**WHAT THIS TASK INVOLVES:** Below are the records; copy exactly the stretch from the line containing "Click on a Command" through the line containing "into variables. |", both ends included, and nothing else.

**RECORDS FOR THIS TASK:**
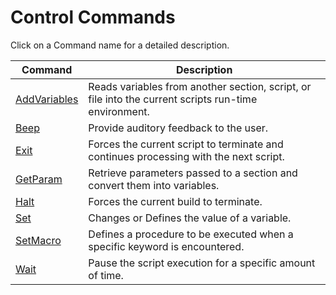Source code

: # Control Commands

Click on a Command name for a detailed description.

| Command | Description |
| --- | --- |
| [AddVariables](./AddVariables.md) | Reads variables from another section, script, or file into the current scripts run-time environment. |
| [Beep](./Beep.md) | Provide auditory feedback to the user. |
| [Exit](./Exit.md) | Forces the current script to terminate and continues processing with the next script. |
| [GetParam](./GetParam.md) | Retrieve parameters passed to a section and convert them into variables. |
| [Halt](./Halt.md) | Forces the current build to terminate. |
| [Set](./Set.md) | Changes or Defines the value of a variable. |
| [SetMacro](./SetMacro.md) | Defines a procedure to be executed when a specific keyword is encountered. |
| [Wait](./Wait.md) | Pause the script execution for a specific amount of time. |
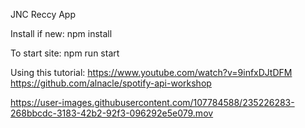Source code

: JNC Reccy App

Install if new: npm install

To start site: npm run start

Using this tutorial: https://www.youtube.com/watch?v=9infxDJtDFM
https://github.com/alnacle/spotify-api-workshop


https://user-images.githubusercontent.com/107784588/235226283-268bbcdc-3183-42b2-92f3-096292e5e079.mov

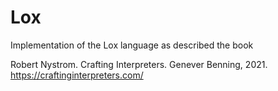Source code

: # Lox
Implementation of the Lox language as described the book

Robert Nystrom.  Crafting Interpreters.  Genever Benning, 2021.
https://craftinginterpreters.com/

**RESULT OF THIS EXERCISE:**
Click on a Command name for a detailed description.

| Command | Description |
| --- | --- |
| [AddVariables](./AddVariables.md) | Reads variables from another section, script, or file into the current scripts run-time environment. |
| [Beep](./Beep.md) | Provide auditory feedback to the user. |
| [Exit](./Exit.md) | Forces the current script to terminate and continues processing with the next script. |
| [GetParam](./GetParam.md) | Retrieve parameters passed to a section and convert them into variables. |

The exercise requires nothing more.